Peregrinó. No se detuvo. Apenas si morigeró el paso un instante para comprar agua, bebió en movimiento. No miró los relojes ni se tomó el pulso. Transpiraba con un sudor enérgico. Llegó a la casa del árbol de noche. Los escalones labrados en el tronco del sicomoro no eran para un adulto, mucho menos para uno tan cansado. Pero Furcio, como propulsado por la fuerza del pasado, los escaló. Se dejó caer en el lecho de hojas secas y madera noble.
Las ramas le incomodaban la espalda. Pero se durmió como un bendito. Al menos había encontrado dónde pasar la noche.
Cuando despertó, con la boca amarga, bajó con cuidado. Dos muchachos atestiguaron su dificultoso descenso:
-Mirá qué viejo pelotudo -le dijo uno al otro-.
Furcio clavó diente contra diente y caminó cabizbajo hasta encontrar un jugo de naranja. Caminó por la ciudad como un extraterrestre. Contra toda esperanza, descubrió el último locutorio, y se lanzó como un paracaidista. Pudo realizar su trabajo contable y enviarlo a tiempo a la empresa.

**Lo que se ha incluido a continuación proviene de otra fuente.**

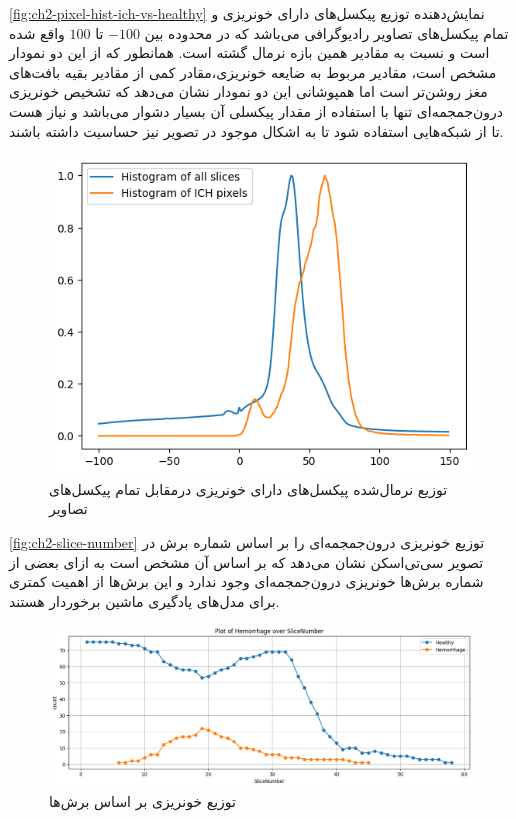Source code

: \autoref{fig:ch2-pixel-hist-ich-vs-healthy}
نمایش‌دهنده توزیع پیکسل‌های دارای خونریزی و تمام پیکسل‌های تصاویر رادیوگرافی می‌باشد که در محدوده بین 
$-100$
تا 
$100$
واقع شده است و نسبت به مقادیر همین بازه نرمال گشته است. همانطور که از این دو نمودار مشخص است، مقادیر مربوط به ضایعه خونریزی،‌مقادر کمی از مقادیر بقیه بافت‌های مغز روشن‌تر است اما همپوشانی این دو نمودار نشان می‌دهد که تشخیص خونریزی درون‌جمجمه‌ای تنها با استفاده از مقدار پیکسلی آن بسیار دشوار می‌باشد و نیاز هست تا از شبکه‌هایی استفاده شود تا به اشکال موجود در تصویر نیز حساسیت داشته باشند.


\begin{figure}[H]
\centering
\includegraphics[width=1.0\linewidth]{"Images/Chapter2/pixel hist ich vs healthy"}
\caption{توزیع نرمال‌شده پیکسل‌های دارای خونریزی درمقابل تمام پیکسل‌های تصاویر}
\label{fig:ch2-pixel-hist-ich-vs-healthy}
\end{figure}


\autoref{fig:ch2-slice-number}
توزیع خونریزی درون‌جمجمه‌ای را بر اساس شماره برش در تصویر سی‌تی‌اسکن نشان می‌دهد که بر اساس آن مشخص است به ازای بعضی از شماره برش‌ها خونریزی درون‌جمجمه‌ای وجود ندارد و این برش‌ها از اهمیت کمتری برای مدل‌های یادگیری ماشین برخوردار هستند.

\begin{figure}[H]
\centering
\includegraphics[width=1.0\linewidth]{"Images/Chapter2/slice hist"}
\caption{توزیع خونریزی بر اساس برش‌ها}
\label{fig:ch2-slice-hist}
\end{figure}


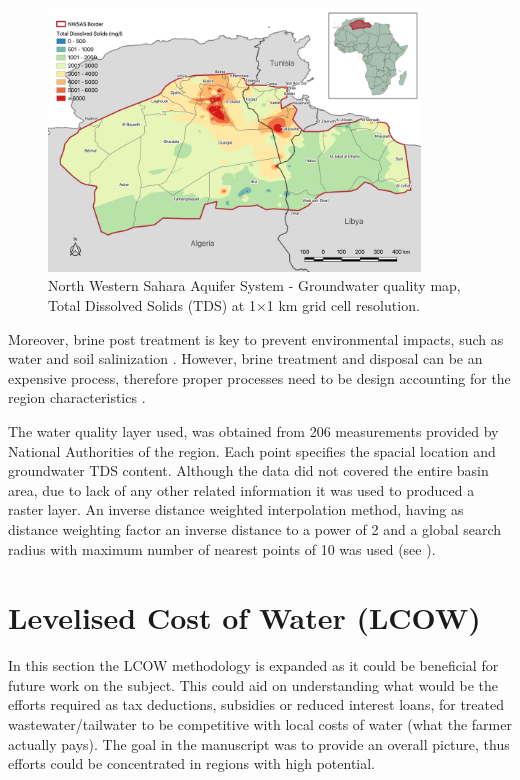 \documentclass[12pt]{iopart}
\begin{document}
\begin{figure}[!h]
	\centering
	\includegraphics[width=0.88\textwidth, cfbox=black 1pt 0pt]{NWSAS_TDS}
	\caption[NWSAS groundwater quality map - Total Dissolved Solids (TDS)]{North Western Sahara Aquifer System - Groundwater quality map, Total Dissolved Solids (TDS) at 1$\times$1 km grid cell resolution.}
	\label{fig:TDS}
\end{figure}

Moreover, brine post treatment is key to prevent environmental impacts, such as water and soil salinization \cite{panBrackishWaterDesalination2020}. However, brine treatment and disposal can be an expensive process, therefore proper processes need to be design accounting for the region characteristics \cite{panBrackishWaterDesalination2020}. 

The water quality layer used, was obtained from 206 measurements provided by National Authorities of the region. Each point specifies the spacial location and groundwater TDS content. Although the data did not covered the entire basin area, due to lack of any other related information it was used to produced a raster layer. An inverse distance weighted interpolation method, having as distance weighting factor an inverse distance to a power of 2 and a global search radius with maximum number of nearest points of 10 was used (see ).

\section{Levelised Cost of Water (LCOW)}
In this section the LCOW methodology is expanded as it could be beneficial for future work on the subject. This could aid on understanding what would be the efforts required as tax deductions, subsidies or reduced interest loans, for treated wastewater/tailwater to be competitive with local costs of water (what the farmer actually pays). The goal in the manuscript was to provide an overall picture, thus efforts could be concentrated in regions with high potential.
\end{document}
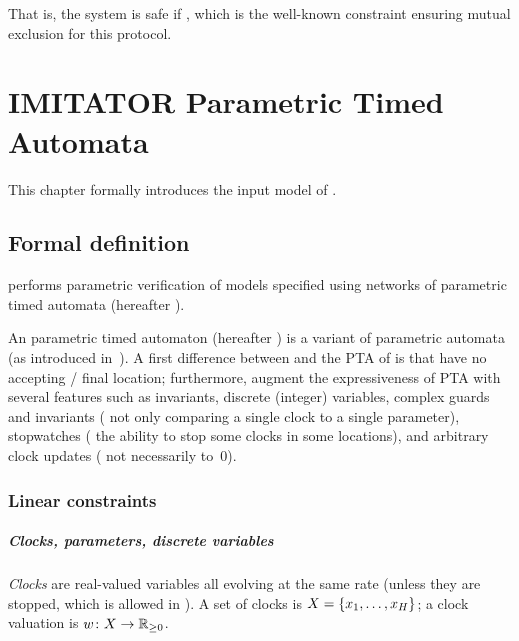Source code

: That is, the system is safe if , which is the well-known constraint ensuring mutual exclusion for this protocol.




\chapter{IMITATOR Parametric Timed Automata}\label{section:IPTA}


This chapter formally introduces the input model of \imitator{}.

\section{Formal definition}\label{section:NIPTA}

\imitator{} performs parametric verification of models specified using networks of \imitator{} parametric timed automata (hereafter \NIPTA{}).

An \imitator{} parametric timed automaton (hereafter \IPTA{}) is a variant of parametric automata (as introduced in~\cite{AHV93}).
A first difference between \IPTA{} and the PTA of \cite{AHV93} is that \IPTA{} have no accepting / final location;
furthermore, \IPTA{} augment the expressiveness of PTA with several features such as invariants, discrete (integer) variables, complex guards and invariants (\ie{} not only comparing a single clock to a single parameter), stopwatches (\ie{} the ability to stop some clocks in some locations), and arbitrary clock updates (\ie{} not necessarily to~0).


\subsection{Linear constraints}


\paragraph{Clocks, parameters, discrete variables}
\emph{Clocks} are real-valued variables all evolving at the same rate (unless they are stopped, which is allowed in \imitator{}).
A set of clocks is $X = \{ x_1, \dots, x_H \}$;
a clock valuation is
$w \colon X \rightarrow {\mathbb R}_{\geq 0}$.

Arribó a la orilla del río, sentado a mirar cómo fluía. ¿A dónde lo llevaría aquella corriente? ¿Con quién conectaría esa mirada que el agua indiferente transportaba?
Se dijo que esa sería la última noche que pasaría en la cabaña. La espalda le dolía como si todos sus enemigos tuvieran razón. Iluminada por la luna, Nadia se presentó en el pequeño refugio de madera con una corporalidad indiscutible. Ni los fallidos eran la verdad, ni Nadia era una fantasía. Tenía cincuenta años.
Su cuerpo recordaba a los juncos, erguidos y suavemente flexibles. El cobrizo de la piel convocaba mil y una noches hindúes, no de otras latitudes: sin mancebos ni visires ni condenas. Sólo una mujer que contaba historias de su desnudez, y un hombre que la contemplaba enamorado. Había en los pechos de Nadia una sabiduría discretamente lujuriosa, y en sus caderas algo más que la llamada de la especie a la procreación. En otro de sus misterios se congregaban colores que hacían pensar a Furcio en tocar el horizonte, e incluso más.
Pero Furcio no pudo evitar preguntar, como un orate:
-¿Dónde fueron los mosquitos?
-¿Los necesitás? -repreguntó burlona-.
-Me convertiste en mujer -agregó Nadia, sin aclarar-.
Y fue la última noche de la cabaña. Furcio regresó a la ciudad, con la soledad del deber cumplido. La verdad era tan elusiva como el presente.